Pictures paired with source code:
######
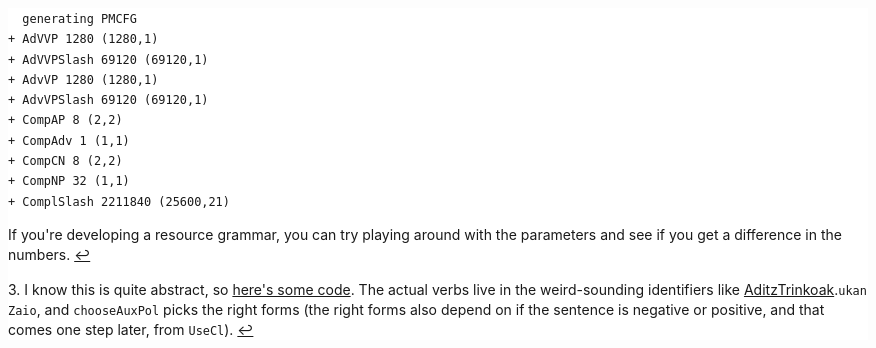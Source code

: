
 ```
  generating PMCFG
+ AdVVP 1280 (1280,1)
+ AdVVPSlash 69120 (69120,1)
+ AdvVP 1280 (1280,1)
+ AdvVPSlash 69120 (69120,1)
+ CompAP 8 (2,2)
+ CompAdv 1 (1,1)
+ CompCN 8 (2,2)
+ CompNP 32 (1,1)
+ ComplSlash 2211840 (25600,21)
```

If you're developing a resource grammar, you can try playing around with the parameters and see if you get a difference in the numbers. <a href="#fn-2">↩</a>


3.<a name="basque-details"> </a>I know this is quite abstract, so [here's some
code](https://github.com/GrammaticalFramework/gf-rgl/blob/master/src/basque/ResEus.gf#L529-L544). The
actual verbs live in the weird-sounding identifiers like
[AditzTrinkoak](https://github.com/GrammaticalFramework/gf-rgl/blob/master/src/basque/AditzTrinkoak.gf#L255-L295).`ukanZaio`,
and `chooseAuxPol` picks the right forms (the right forms also depend
on if the sentence is negative or positive, and that comes one step
later, from `UseCl`). <a href="#fn-3">↩</a>
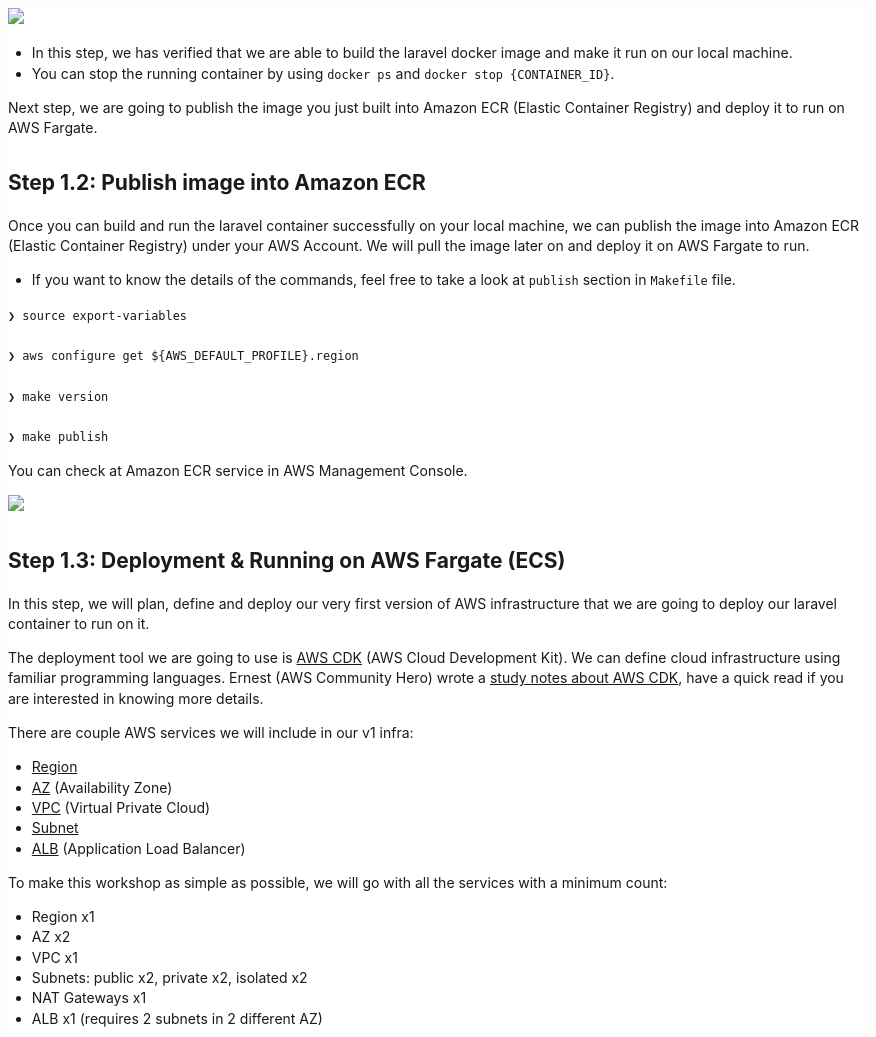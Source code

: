 ![](./images/screenshot-laravel-homepage.png)

- In this step, we has verified that we are able to build the laravel docker image and make it run on our local machine.
- You can stop the running container by using `docker ps` and `docker stop {CONTAINER_ID}`.

Next step, we are going to publish the image you just built into Amazon ECR (Elastic Container Registry) and deploy it to run on AWS Fargate.

## Step 1.2: Publish image into Amazon ECR

Once you can build and run the laravel container successfully on your local machine, we can publish the image into Amazon ECR (Elastic Container Registry) under your AWS Account. We will pull the image later on and deploy it on AWS Fargate to run.

- If you want to know the details of the commands, feel free to take a look at `publish` section in `Makefile` file.

```
❯ source export-variables

❯ aws configure get ${AWS_DEFAULT_PROFILE}.region

❯ make version

❯ make publish
```

You can check at Amazon ECR service in AWS Management Console.

![](./images/screenshot-ecr-repo.png)

## Step 1.3: Deployment & Running on AWS Fargate (ECS)

In this step, we will plan, define and deploy our very first version of AWS infrastructure that we are going to deploy our laravel container to run on it.

The deployment tool we are going to use is [AWS CDK](https://aws.amazon.com/cdk/) (AWS Cloud Development Kit). We can define cloud infrastructure using familiar programming languages. Ernest (AWS Community Hero) wrote a [study notes about AWS CDK](https://www.ernestchiang.com/en/notes/aws/cdk/), have a quick read if you are interested in knowing more details.

There are couple AWS services we will include in our v1 infra:

- [Region](https://aws.amazon.com/about-aws/global-infrastructure/)
- [AZ](https://aws.amazon.com/about-aws/global-infrastructure/) (Availability Zone)
- [VPC](https://aws.amazon.com/vpc/) (Virtual Private Cloud)
- [Subnet](https://docs.aws.amazon.com/vpc/latest/userguide/VPC_Subnets.html)
- [ALB](https://aws.amazon.com/elasticloadbalancing/) (Application Load Balancer)

To make this workshop as simple as possible, we will go with all the services with a minimum count:

- Region x1
- AZ x2
- VPC x1
- Subnets: public x2, private x2, isolated x2
- NAT Gateways x1
- ALB x1 (requires 2 subnets in 2 different AZ)
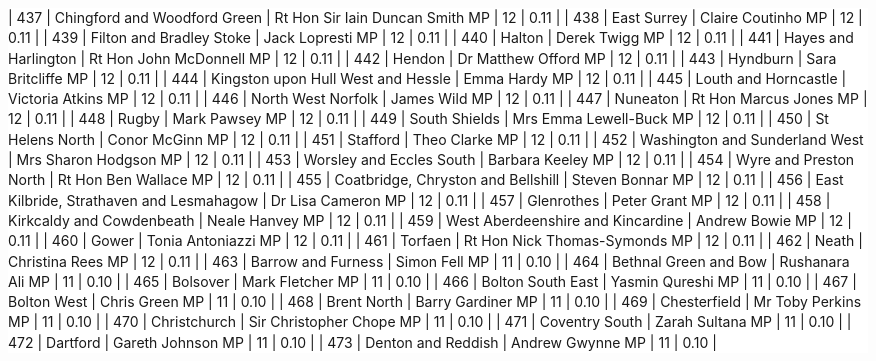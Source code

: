 | 437 | Chingford and Woodford Green | Rt Hon Sir Iain Duncan Smith MP | 12 | 0.11 |
| 438 | East Surrey | Claire Coutinho MP | 12 | 0.11 |
| 439 | Filton and Bradley Stoke | Jack Lopresti MP | 12 | 0.11 |
| 440 | Halton | Derek Twigg MP | 12 | 0.11 |
| 441 | Hayes and Harlington | Rt Hon John McDonnell MP | 12 | 0.11 |
| 442 | Hendon | Dr Matthew Offord MP | 12 | 0.11 |
| 443 | Hyndburn | Sara Britcliffe MP | 12 | 0.11 |
| 444 | Kingston upon Hull West and Hessle | Emma Hardy MP | 12 | 0.11 |
| 445 | Louth and Horncastle | Victoria Atkins MP | 12 | 0.11 |
| 446 | North West Norfolk | James Wild MP | 12 | 0.11 |
| 447 | Nuneaton | Rt Hon Marcus Jones MP | 12 | 0.11 |
| 448 | Rugby | Mark Pawsey MP | 12 | 0.11 |
| 449 | South Shields | Mrs Emma Lewell-Buck MP | 12 | 0.11 |
| 450 | St Helens North | Conor McGinn MP | 12 | 0.11 |
| 451 | Stafford | Theo Clarke MP | 12 | 0.11 |
| 452 | Washington and Sunderland West | Mrs Sharon Hodgson MP | 12 | 0.11 |
| 453 | Worsley and Eccles South | Barbara Keeley MP | 12 | 0.11 |
| 454 | Wyre and Preston North | Rt Hon Ben Wallace MP | 12 | 0.11 |
| 455 | Coatbridge, Chryston and Bellshill | Steven Bonnar MP | 12 | 0.11 |
| 456 | East Kilbride, Strathaven and Lesmahagow | Dr Lisa Cameron MP | 12 | 0.11 |
| 457 | Glenrothes | Peter Grant MP | 12 | 0.11 |
| 458 | Kirkcaldy and Cowdenbeath | Neale Hanvey MP | 12 | 0.11 |
| 459 | West Aberdeenshire and Kincardine | Andrew Bowie MP | 12 | 0.11 |
| 460 | Gower | Tonia Antoniazzi MP | 12 | 0.11 |
| 461 | Torfaen | Rt Hon Nick Thomas-Symonds MP | 12 | 0.11 |
| 462 | Neath | Christina Rees MP | 12 | 0.11 |
| 463 | Barrow and Furness | Simon Fell MP | 11 | 0.10 |
| 464 | Bethnal Green and Bow | Rushanara Ali MP | 11 | 0.10 |
| 465 | Bolsover | Mark Fletcher MP | 11 | 0.10 |
| 466 | Bolton South East | Yasmin Qureshi MP | 11 | 0.10 |
| 467 | Bolton West | Chris Green MP | 11 | 0.10 |
| 468 | Brent North | Barry Gardiner MP | 11 | 0.10 |
| 469 | Chesterfield | Mr Toby Perkins MP | 11 | 0.10 |
| 470 | Christchurch | Sir Christopher Chope MP | 11 | 0.10 |
| 471 | Coventry South | Zarah Sultana MP | 11 | 0.10 |
| 472 | Dartford | Gareth Johnson MP | 11 | 0.10 |
| 473 | Denton and Reddish | Andrew Gwynne MP | 11 | 0.10 |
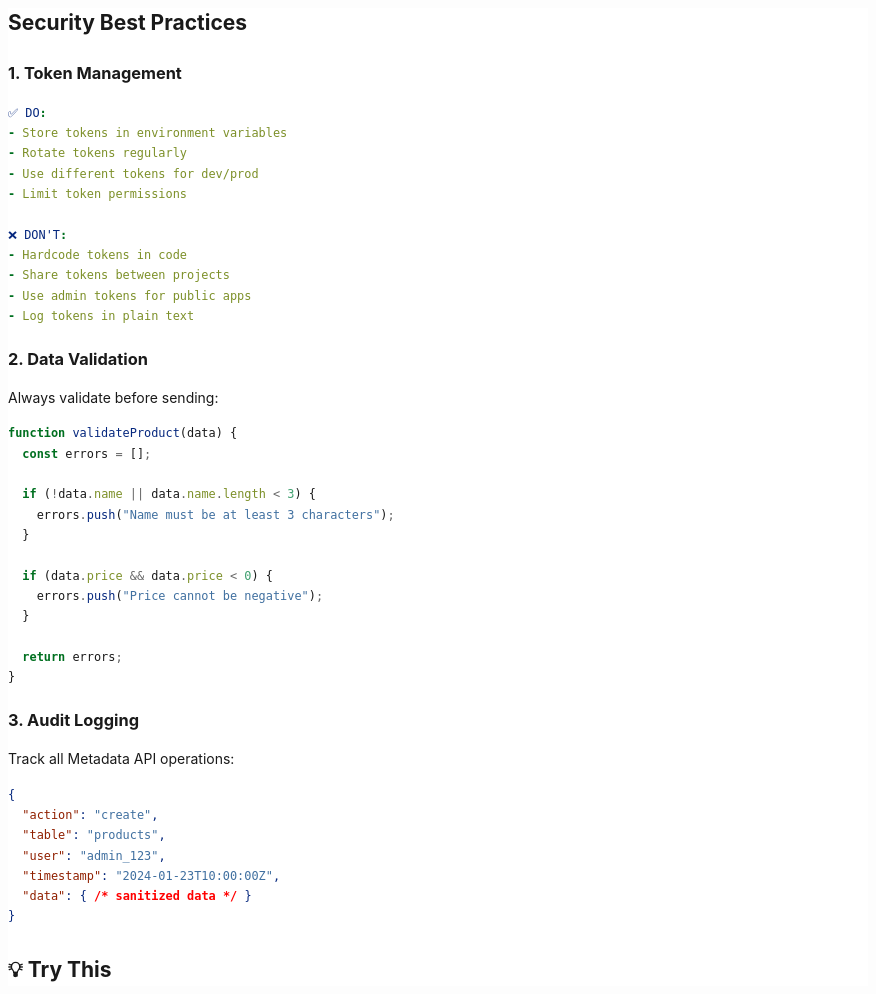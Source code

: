 ## Security Best Practices

### 1. Token Management

```yaml
✅ DO:
- Store tokens in environment variables
- Rotate tokens regularly
- Use different tokens for dev/prod
- Limit token permissions

❌ DON'T:
- Hardcode tokens in code
- Share tokens between projects
- Use admin tokens for public apps
- Log tokens in plain text
```

### 2. Data Validation

Always validate before sending:

```javascript
function validateProduct(data) {
  const errors = [];
  
  if (!data.name || data.name.length < 3) {
    errors.push("Name must be at least 3 characters");
  }
  
  if (data.price && data.price < 0) {
    errors.push("Price cannot be negative");
  }
  
  return errors;
}
```

### 3. Audit Logging

Track all Metadata API operations:

```json
{
  "action": "create",
  "table": "products",
  "user": "admin_123",
  "timestamp": "2024-01-23T10:00:00Z",
  "data": { /* sanitized data */ }
}
```

## 💡 **Try This**
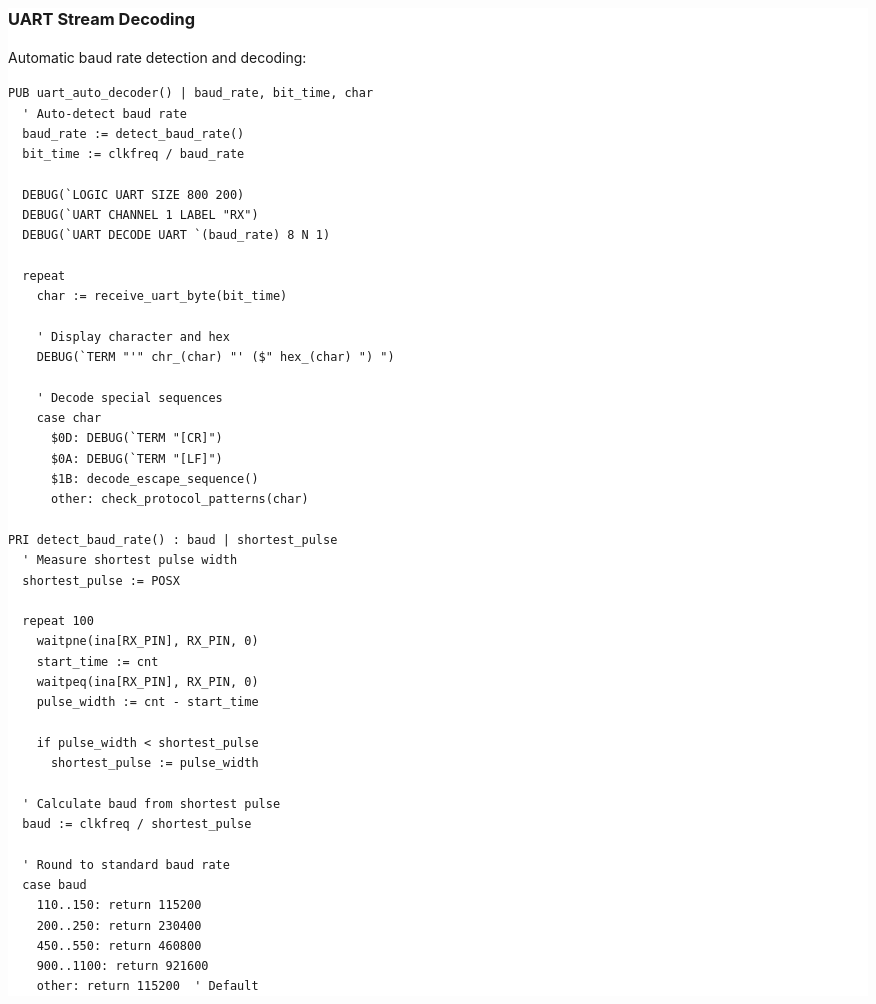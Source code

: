 ### UART Stream Decoding

Automatic baud rate detection and decoding:

```spin2
PUB uart_auto_decoder() | baud_rate, bit_time, char
  ' Auto-detect baud rate
  baud_rate := detect_baud_rate()
  bit_time := clkfreq / baud_rate
  
  DEBUG(`LOGIC UART SIZE 800 200)
  DEBUG(`UART CHANNEL 1 LABEL "RX")
  DEBUG(`UART DECODE UART `(baud_rate) 8 N 1)
  
  repeat
    char := receive_uart_byte(bit_time)
    
    ' Display character and hex
    DEBUG(`TERM "'" chr_(char) "' ($" hex_(char) ") ")
    
    ' Decode special sequences
    case char
      $0D: DEBUG(`TERM "[CR]")
      $0A: DEBUG(`TERM "[LF]")
      $1B: decode_escape_sequence()
      other: check_protocol_patterns(char)

PRI detect_baud_rate() : baud | shortest_pulse
  ' Measure shortest pulse width
  shortest_pulse := POSX
  
  repeat 100
    waitpne(ina[RX_PIN], RX_PIN, 0)
    start_time := cnt
    waitpeq(ina[RX_PIN], RX_PIN, 0)
    pulse_width := cnt - start_time
    
    if pulse_width < shortest_pulse
      shortest_pulse := pulse_width
  
  ' Calculate baud from shortest pulse
  baud := clkfreq / shortest_pulse
  
  ' Round to standard baud rate
  case baud
    110..150: return 115200
    200..250: return 230400
    450..550: return 460800
    900..1100: return 921600
    other: return 115200  ' Default
```
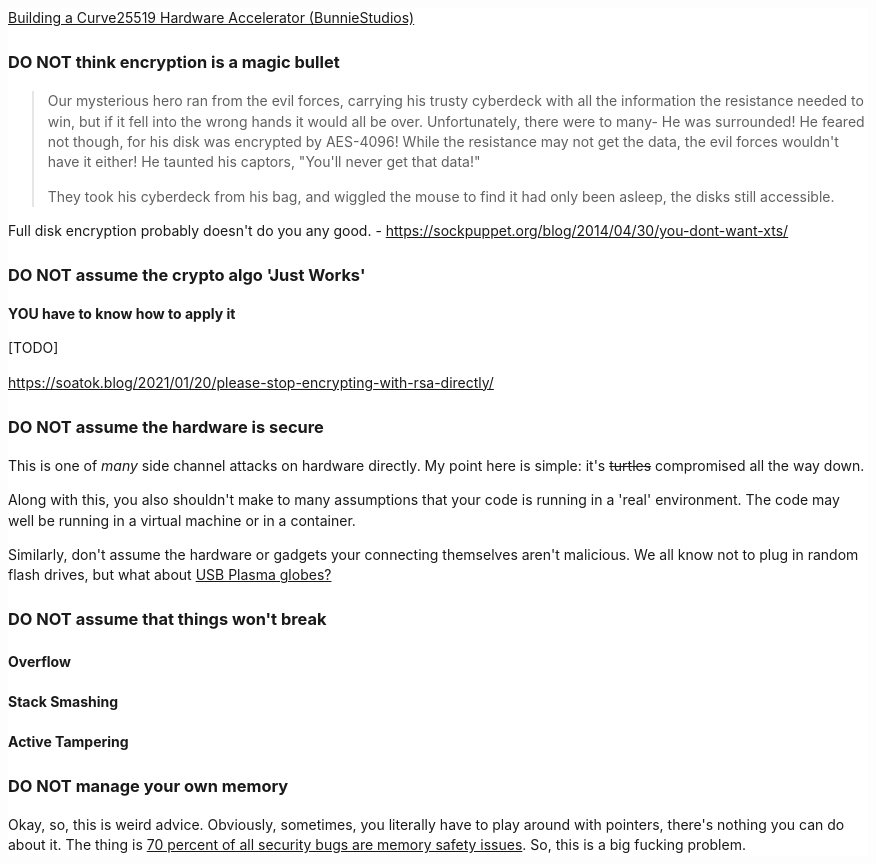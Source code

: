 [Building a Curve25519 Hardware Accelerator (BunnieStudios)](https://www.bunniestudios.com/blog/?p=6140)

### DO NOT think encryption is a magic bullet

> Our mysterious hero ran from the evil forces, carrying his trusty cyberdeck with all the information the resistance needed to win, but if it fell into the wrong hands it would all be over. Unfortunately, there were to many- He was surrounded! He feared not though, for his disk was encrypted by AES-4096! While the resistance may not get the data, the evil forces wouldn't have it either! He taunted his captors, "You'll never get that data!"
>
> They took his cyberdeck from his bag, and wiggled the mouse to find it had only been asleep, the disks still accessible.

Full disk encryption probably doesn't do you any good. - https://sockpuppet.org/blog/2014/04/30/you-dont-want-xts/

### DO NOT assume the crypto algo 'Just Works'

**YOU have to know how to apply it**

[TODO]

https://soatok.blog/2021/01/20/please-stop-encrypting-with-rsa-directly/



### DO NOT assume the hardware is secure

<iframe width="100%" height="500" src="https://www.youtube.com/embed/FktI4qSjzaE" frameborder="0" allow="accelerometer; autoplay; clipboard-write; encrypted-media; gyroscope; picture-in-picture" allowfullscreen></iframe>

This is one of *many* side channel attacks on hardware directly. My point here is simple: it's ~~turtles~~ compromised all the way down.

Along with this, you also shouldn't make to many assumptions that your code is running in a 'real' environment. The code may well be running in a virtual machine or in a container.

Similarly, don't assume the hardware or gadgets your connecting themselves aren't malicious. We all know not to plug in random flash drives, but what about [USB Plasma globes?](https://hackaday.com/2022/10/10/hacking-google-with-plasma/)  

### DO NOT assume that things won't break

#### Overflow

#### Stack Smashing

#### Active Tampering

### DO NOT manage your own memory

Okay, so, this is weird advice. Obviously, sometimes, you literally have to play around with pointers, there's nothing you can do about it. The thing is [70 percent of all security bugs are memory safety issues](https://www.zdnet.com/article/microsoft-70-percent-of-all-security-bugs-are-memory-safety-issues/). So, this is a big fucking problem.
######
Prompt =>
Set down exactly and only the lines from the start of the entries above through the line containing "If you're developing", both ends included, omitting the pictures.

Answer for the task =>
Source code

:
 ```
  generating PMCFG
+ AdVVP 1280 (1280,1)
+ AdVVPSlash 69120 (69120,1)
+ AdvVP 1280 (1280,1)
+ AdvVPSlash 69120 (69120,1)
+ CompAP 8 (2,2)
+ CompAdv 1 (1,1)
+ CompCN 8 (2,2)
+ CompNP 32 (1,1)
+ ComplSlash 2211840 (25600,21)
```

If you're developing a resource grammar, you can try playing around with the parameters and see if you get a difference in the numbers. <a href="#fn-2">↩</a>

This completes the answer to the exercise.